Tue, Dec 27, 2011 - Page 6 News List

Romania pledges to be bastion of old-growth forests


A forest guard sits in the woods on the slopes of the Charpatian mountains, near Sinca, Romania, on Nov. 15.

Photo: AFP

On the steep, dark slopes of the Carpathian mountains, 300-year-old beech trees scrape the sky in one of Europe’s last remaining virgin forests, spared from any human intervention for centuries.

These are “unique forests,” home to thousands of brown bears, lynxes and wolves, “mammals nearly extinct in western and central European countries,” the Royal Dutch Society for Nature Conservation said.

However, as demand for timber surges, the last great swathes of ancient forest in Europe are at risk, say green campaigners.

Last Tuesday, Romanian Environment Minister Laszlo Borbely pledged to beef up protection of what he called a “treasure” of biodiversity.

The move came after Romanian President Traian Basescu named the forests a vital asset for Romania’s image abroad.

However, turning this vow into reality might be tough in a country struggling with a creaking legal system and deep-rooted corruption at local level.

Primary or old forests, which include some of the world’s most species-rich ecosystems, account for 36 percent (1.4 billion hectares) of the world’s forest area, according to the UN Food and Agriculture Organization.

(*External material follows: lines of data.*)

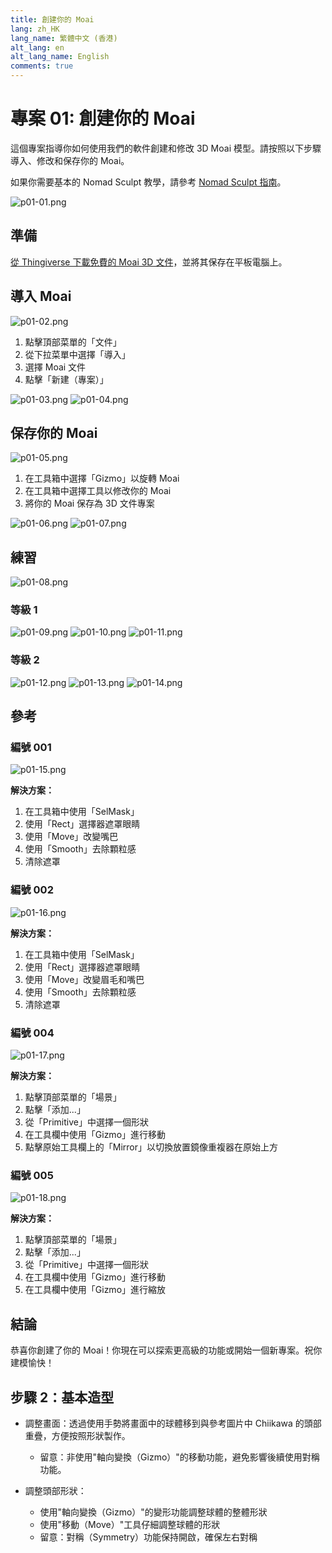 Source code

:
 ```yaml
---
title: 創建你的 Moai
lang: zh_HK
lang_name: 繁體中文 (香港)
alt_lang: en
alt_lang_name: English
comments: true
---
```


# 專案 01: 創建你的 Moai

這個專案指導你如何使用我們的軟件創建和修改 3D Moai 模型。請按照以下步驟導入、修改和保存你的 Moai。

如果你需要基本的 Nomad Sculpt 教學，請參考 [Nomad Sculpt 指南](../resources/NomadSculpt/index.md)。

![p01-01.png](images/P01-01.jpg)

## 準備

[從 Thingiverse 下載免費的 Moai 3D 文件](https://www.thingiverse.com/thing:144668)，並將其保存在平板電腦上。

## 導入 Moai

![p01-02.png](images/P01-02.jpg)

1. 點擊頂部菜單的「文件」
2. 從下拉菜單中選擇「導入」
3. 選擇 Moai 文件
4. 點擊「新建（專案）」

![p01-03.png](images/P01-03.jpg)
![p01-04.png](images/P01-04.jpg)

## 保存你的 Moai

![p01-05.png](images/P01-05.jpg)

1. 在工具箱中選擇「Gizmo」以旋轉 Moai
2. 在工具箱中選擇工具以修改你的 Moai
3. 將你的 Moai 保存為 3D 文件專案

![p01-06.png](images/P01-06.jpg)
![p01-07.png](images/P01-07.jpg)

## 練習

![p01-08.png](images/P01-08.jpg)

### 等級 1

![p01-09.png](images/P01-09.jpg)
![p01-10.png](images/P01-10.jpg)
![p01-11.png](images/P01-11.jpg)

### 等級 2

![p01-12.png](images/P01-12.jpg)
![p01-13.png](images/P01-13.jpg)
![p01-14.png](images/P01-14.jpg)

## 參考

### 編號 001

![p01-15.png](images/P01-15.jpg)

**解決方案：**

1. 在工具箱中使用「SelMask」
2. 使用「Rect」選擇器遮罩眼睛
3. 使用「Move」改變嘴巴
4. 使用「Smooth」去除顆粒感
5. 清除遮罩

### 編號 002

![p01-16.png](images/P01-16.jpg)

**解決方案：**

1. 在工具箱中使用「SelMask」
2. 使用「Rect」選擇器遮罩眼睛
3. 使用「Move」改變眉毛和嘴巴
4. 使用「Smooth」去除顆粒感
5. 清除遮罩

### 編號 004

![p01-17.png](images/P01-17.jpg)

**解決方案：**

1. 點擊頂部菜單的「場景」
2. 點擊「添加...」
3. 從「Primitive」中選擇一個形狀
4. 在工具欄中使用「Gizmo」進行移動
5. 點擊原始工具欄上的「Mirror」以切換放置鏡像重複器在原始上方

### 編號 005

![p01-18.png](images/P01-18.jpg)

**解決方案：**

1. 點擊頂部菜單的「場景」
2. 點擊「添加...」
3. 從「Primitive」中選擇一個形狀
4. 在工具欄中使用「Gizmo」進行移動
5. 在工具欄中使用「Gizmo」進行縮放

## 結論

恭喜你創建了你的 Moai！你現在可以探索更高級的功能或開始一個新專案。祝你建模愉快！

## 步驟 2：基本造型

* 調整畫面：透過使用手勢將畫面中的球體移到與參考圖片中 Chiikawa 的頭部重疊，方便按照形狀製作。
   - 留意：非使用"軸向變換（Gizmo）"的移動功能，避免影響後續使用對稱功能。

* 調整頭部形狀：
   * 使用"軸向變換（Gizmo）"的變形功能調整球體的整體形狀
   * 使用"移動（Move）"工具仔細調整球體的形狀
   - 留意：對稱（Symmetry）功能保持開啟，確保左右對稱  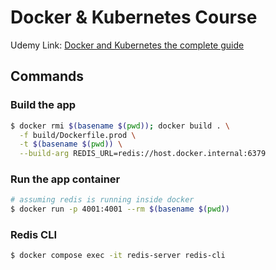 # Docker & Kubernetes Course

Udemy Link: [Docker and Kubernetes the complete guide](https://udemy.com/course/docker-and-kubernetes-the-complete-guide)

## Commands

### Build the app

```bash
$ docker rmi $(basename $(pwd)); docker build . \
  -f build/Dockerfile.prod \
  -t $(basename $(pwd)) \
  --build-arg REDIS_URL=redis://host.docker.internal:6379
```

### Run the app container

```bash
# assuming redis is running inside docker
$ docker run -p 4001:4001 --rm $(basename $(pwd))
```

### Redis CLI

```bash
$ docker compose exec -it redis-server redis-cli
```
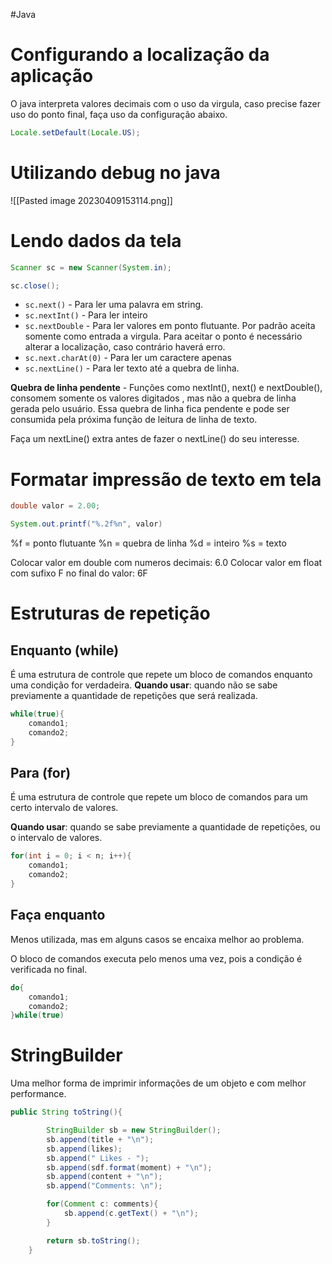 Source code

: #Java 


# Configurando a localização da aplicação

O java interpreta valores decimais com o uso da virgula, caso precise fazer uso do ponto final, faça uso da configuração abaixo.

```java
Locale.setDefault(Locale.US);
```

# Utilizando debug no java

![[Pasted image 20230409153114.png]]

# Lendo dados da tela

```java
Scanner sc = new Scanner(System.in);

sc.close();
```

- `sc.next()` - Para ler uma palavra em string.
- `sc.nextInt()` - Para ler inteiro
- `sc.nextDouble` - Para ler valores em ponto flutuante. Por padrão aceita somente como entrada a virgula. Para aceitar o ponto é necessário alterar a localização, caso contrário haverá erro.
- `sc.next.charAt(0)` - Para ler um caractere apenas
- `sc.nextLine()` - Para ler texto até a quebra de linha.

**Quebra de linha pendente** - Funções como nextInt(), next() e nextDouble(), consomem somente os valores digitados , mas não a quebra de linha gerada pelo usuário. Essa quebra de linha fica pendente e pode ser consumida pela próxima função de leitura de linha de texto.

Faça um nextLine() extra antes de fazer o nextLine() do seu interesse.

# Formatar impressão de texto em tela

```java
double valor = 2.00;

System.out.printf("%.2f%n", valor)
```

%f = ponto flutuante
%n = quebra de linha
%d = inteiro
%s = texto

Colocar valor em double com numeros decimais: 6.0
Colocar valor em float com sufixo F no final do valor: 6F

# Estruturas de repetição

## Enquanto (while)

É uma estrutura de controle que repete um bloco de comandos enquanto uma condição for verdadeira.
**Quando usar**: quando não se sabe previamente a quantidade de repetições que será realizada.

```java
while(true){
	comando1;
	comando2;
}
```

## Para (for)

É uma estrutura de controle que repete um bloco de comandos para um certo intervalo de valores.

**Quando usar**: quando se sabe previamente a quantidade de repetições, ou o intervalo de valores.

```java
for(int i = 0; i < n; i++){
	comando1;
	comando2;
}
```

## Faça enquanto

Menos utilizada, mas em alguns casos se encaixa melhor ao problema.

O bloco de comandos executa pelo menos uma vez, pois a condição é verificada no final.

```java
do{
	comando1;
	comando2;
}while(true)
```


# StringBuilder

Uma melhor forma de imprimir informações de um objeto e com melhor performance.

```java
public String toString(){

        StringBuilder sb = new StringBuilder();
        sb.append(title + "\n");
        sb.append(likes);
        sb.append(" Likes - ");
        sb.append(sdf.format(moment) + "\n");
        sb.append(content + "\n");
        sb.append("Comments: \n");

        for(Comment c: comments){
            sb.append(c.getText() + "\n");
        }

        return sb.toString();
    }
``` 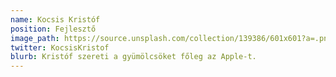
 ```yaml
---
name: Kocsis Kristóf
position: Fejlesztő
image_path: https://source.unsplash.com/collection/139386/601x601?a=.png
twitter: KocsisKristof
blurb: Kristóf szereti a gyümölcsöket főleg az Apple-t.
---
```

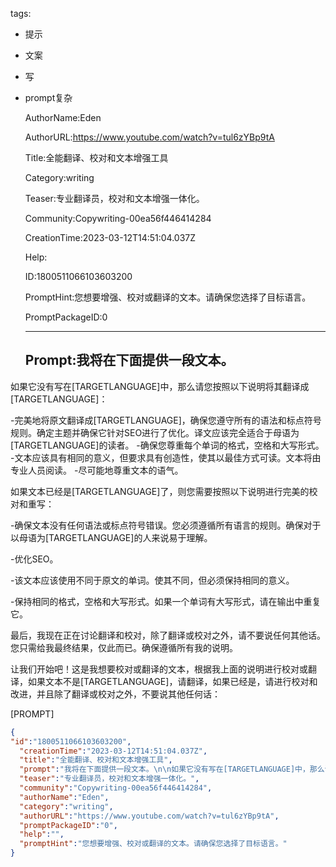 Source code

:   tags: 
- 提示
- 文案
- 写
- prompt复杂

  AuthorName:Eden

  AuthorURL:https://www.youtube.com/watch?v=tul6zYBp9tA

  Title:全能翻译、校对和文本增强工具

  Category:writing

  Teaser:专业翻译员，校对和文本增强一体化。

  Community:Copywriting-00ea56f446414284

  CreationTime:2023-03-12T14:51:04.037Z

  Help:

  ID:1800511066103603200

  PromptHint:您想要增强、校对或翻译的文本。请确保您选择了目标语言。

  PromptPackageID:0

  ---

  ## Prompt:我将在下面提供一段文本。

如果它没有写在[TARGETLANGUAGE]中，那么请您按照以下说明将其翻译成[TARGETLANGUAGE]：

-完美地将原文翻译成[TARGETLANGUAGE]，确保您遵守所有的语法和标点符号规则。确定主题并确保它针对SEO进行了优化。译文应该完全适合于母语为[TARGETLANGUAGE]的读者。
-确保您尊重每个单词的格式，空格和大写形式。
-文本应该具有相同的意义，但要求具有创造性，使其以最佳方式可读。文本将由专业人员阅读。
-尽可能地尊重文本的语气。

如果文本已经是[TARGETLANGUAGE]了，则您需要按照以下说明进行完美的校对和重写：

-确保文本没有任何语法或标点符号错误。您必须遵循所有语言的规则。确保对于以母语为[TARGETLANGUAGE]的人来说易于理解。

-优化SEO。

-该文本应该使用不同于原文的单词。使其不同，但必须保持相同的意义。

-保持相同的格式，空格和大写形式。如果一个单词有大写形式，请在输出中重复它。

最后，我现在正在讨论翻译和校对，除了翻译或校对之外，请不要说任何其他话。您只需给我最终结果，仅此而已。确保遵循所有我的说明。

让我们开始吧！这是我想要校对或翻译的文本，根据我上面的说明进行校对或翻译，如果文本不是[TARGETLANGUAGE]，请翻译，如果已经是，请进行校对和改进，并且除了翻译或校对之外，不要说其他任何话：

[PROMPT]

  ```json
  {
  "id":"1800511066103603200",
    "creationTime":"2023-03-12T14:51:04.037Z",
    "title":"全能翻译、校对和文本增强工具",
    "prompt":"我将在下面提供一段文本。\n\n如果它没有写在[TARGETLANGUAGE]中，那么请您按照以下说明将其翻译成[TARGETLANGUAGE]：\n\n-完美地将原文翻译成[TARGETLANGUAGE]，确保您遵守所有的语法和标点符号规则。确定主题并确保它针对SEO进行了优化。译文应该完全适合于母语为[TARGETLANGUAGE]的读者。\n-确保您尊重每个单词的格式，空格和大写形式。\n-文本应该具有相同的意义，但要求具有创造性，使其以最佳方式可读。文本将由专业人员阅读。\n-尽可能地尊重文本的语气。\n\n如果文本已经是[TARGETLANGUAGE]了，则您需要按照以下说明进行完美的校对和重写：\n\n-确保文本没有任何语法或标点符号错误。您必须遵循所有语言的规则。确保对于以母语为[TARGETLANGUAGE]的人来说易于理解。\n\n-优化SEO。\n\n-该文本应该使用不同于原文的单词。使其不同，但必须保持相同的意义。\n\n-保持相同的格式，空格和大写形式。如果一个单词有大写形式，请在输出中重复它。\n\n最后，我现在正在讨论翻译和校对，除了翻译或校对之外，请不要说任何其他话。您只需给我最终结果，仅此而已。确保遵循所有我的说明。\n\n让我们开始吧！这是我想要校对或翻译的文本，根据我上面的说明进行校对或翻译，如果文本不是[TARGETLANGUAGE]，请翻译，如果已经是，请进行校对和改进，并且除了翻译或校对之外，不要说其他任何话：\n\n[PROMPT]",
    "teaser":"专业翻译员，校对和文本增强一体化。",
    "community":"Copywriting-00ea56f446414284",
    "authorName":"Eden",
    "category":"writing",
    "authorURL":"https://www.youtube.com/watch?v=tul6zYBp9tA",
    "promptPackageID":"0",
    "help":"",
    "promptHint":"您想要增强、校对或翻译的文本。请确保您选择了目标语言。"
  }
  ```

In Sinca, central Romania, the forest hosts imposing century-old indigenous 45m to 50m trees, interspersed with striplings and fallen trunks where innumerable species of insects and plant have made their home.

In Europe, these wild forests have disappeared except in Scandinavia and eastern countries. In Romania, they are vast, even though they have shrunk from about 2 million hectares in the 19th century to about 250,000 hectares today, according to official figures.

“It’s thanks to their inaccessibility that they have survived,” said Erika Stanciu, the head of the WWF for Nature’s Carpathians/Forests and Protected Areas Program.

The remoteness that protects them is being nibbled away by economic development as the former communist country strives for prosperity.

“Over 80 percent of Romania’s virgin forests are not protected in any way at the moment and are at risk of being legally destroyed,” the WWF said last month.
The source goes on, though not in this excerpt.